Look, one has lived in the same old pattern, in a small corner of this vast field
of life, and in that corner there is extraordinary division. That very corner creates
division, right? And we are living in that state. One observes this not through
books or through newspapers or through what somebody else says, but one
actually observes this fact, and one asks, Can this be radically changed? We think
of change in terms of time: “I will be different tomorrow.” We are caught in the
verb to be—“I have been. I am. I shall be.” The word to be is time. And one sees,
if one is serious, meditative, deeply inquiring, that time doesn’t seem to bring
about radical change. I will be tomorrow what I have been, modified, slightly
different, but it is the same movement of what has been. That is a process in time,
and in that there is no mutation, there is no transformation. Can a mutation take
place from which there will be a different way of living, a different culture, a
different creation altogether? Can there be perception and action—not perception
with action later on, which is the function of thought?

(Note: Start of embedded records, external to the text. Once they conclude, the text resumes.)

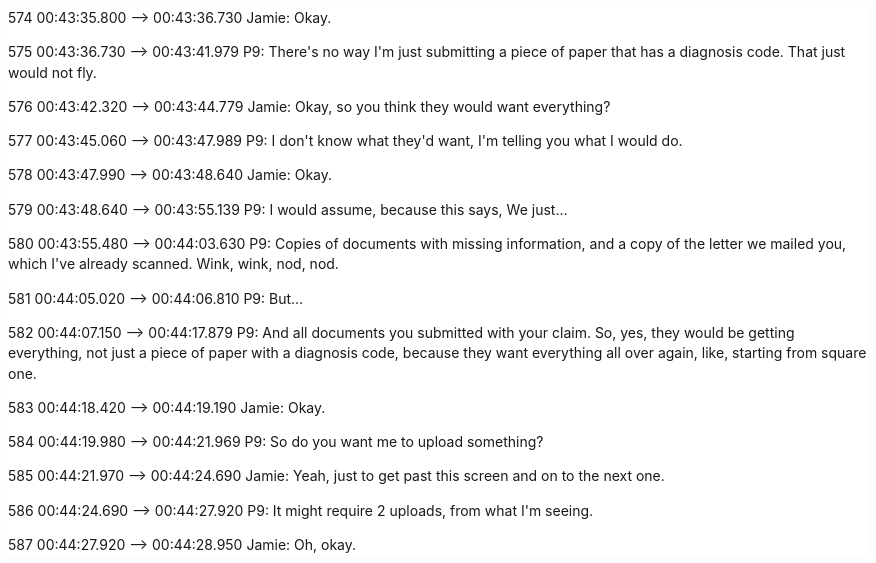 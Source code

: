 574
00:43:35.800 --> 00:43:36.730
Jamie: Okay.

575
00:43:36.730 --> 00:43:41.979
P9: There's no way I'm just submitting a piece of paper that has a diagnosis code. That just would not fly.

576
00:43:42.320 --> 00:43:44.779
Jamie: Okay, so you think they would want everything?

577
00:43:45.060 --> 00:43:47.989
P9: I don't know what they'd want, I'm telling you what I would do.

578
00:43:47.990 --> 00:43:48.640
Jamie: Okay.

579
00:43:48.640 --> 00:43:55.139
P9: I would assume, because this says, We just…

580
00:43:55.480 --> 00:44:03.630
P9: Copies of documents with missing information, and a copy of the letter we mailed you, which I've already scanned. Wink, wink, nod, nod.

581
00:44:05.020 --> 00:44:06.810
P9: But…

582
00:44:07.150 --> 00:44:17.879
P9: And all documents you submitted with your claim. So, yes, they would be getting everything, not just a piece of paper with a diagnosis code, because they want everything all over again, like, starting from square one.

583
00:44:18.420 --> 00:44:19.190
Jamie: Okay.

584
00:44:19.980 --> 00:44:21.969
P9: So do you want me to upload something?

585
00:44:21.970 --> 00:44:24.690
Jamie: Yeah, just to get past this screen and on to the next one.

586
00:44:24.690 --> 00:44:27.920
P9: It might require 2 uploads, from what I'm seeing.

587
00:44:27.920 --> 00:44:28.950
Jamie: Oh, okay.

I see in myself—which is yourself—a great deal of suffering, a great deal of
confusion, ambition, anger, brutality, violence. All the things that man has put
together are in me, are in you—the sexual pleasures, the ideological pleasures,
the fears, the agonies, the competitive drive, aggression. You know all that; that
is what you are, what we are. Can that be changed instantly? We think that there
is a way of bringing about a radical change in that through time: “Gradually I
will evolve. Gradually I will get rid of my anger.” That means time. And one
sees that time doesn’t bring about a change at all. It may modify, but it doesn’t
bring about a change radically. Because you perceive yourself as you are and say,
“I will be that. I should be that.” There is an interval between what is and what
should be. That interval is space, time. When you are moving from what is to
what you should be, there are other factors coming in, and therefore you will
never come to what should be.
I am violent, and I say to myself that I must not be violent. The “must not be
violent” implies time, doesn’t it? “I will be nonviolent in a week’s time”—that
involves time, and between now and the next week I am sowing the seeds of
violence. Therefore I haven’t stopped being violent. Therefore I ask myself if
there is a perception that is free from time and therefore is instant action. Is there
a perception of violence which will end that violence, not in a week’s time but
instantly? That is, I want to see if violence can end instantly and not gradually
because when I say “gradually,” it will never end. Do you see that?
Therefore is it possible to perceive so that that very perception is action?
Now, what prevents that perception? Perception is action, as when you see a
snake and you act instantly. There is no saying, “I will act next week.” There is
immediate response because there is danger. Now, what prevents the mind and
therefore the brain from this instant action of perception?
Let’s talk about it a little. What do you think prevents it? Why don’t you see
that time is a barrier? Time doesn’t bring freedom because time is thought, right?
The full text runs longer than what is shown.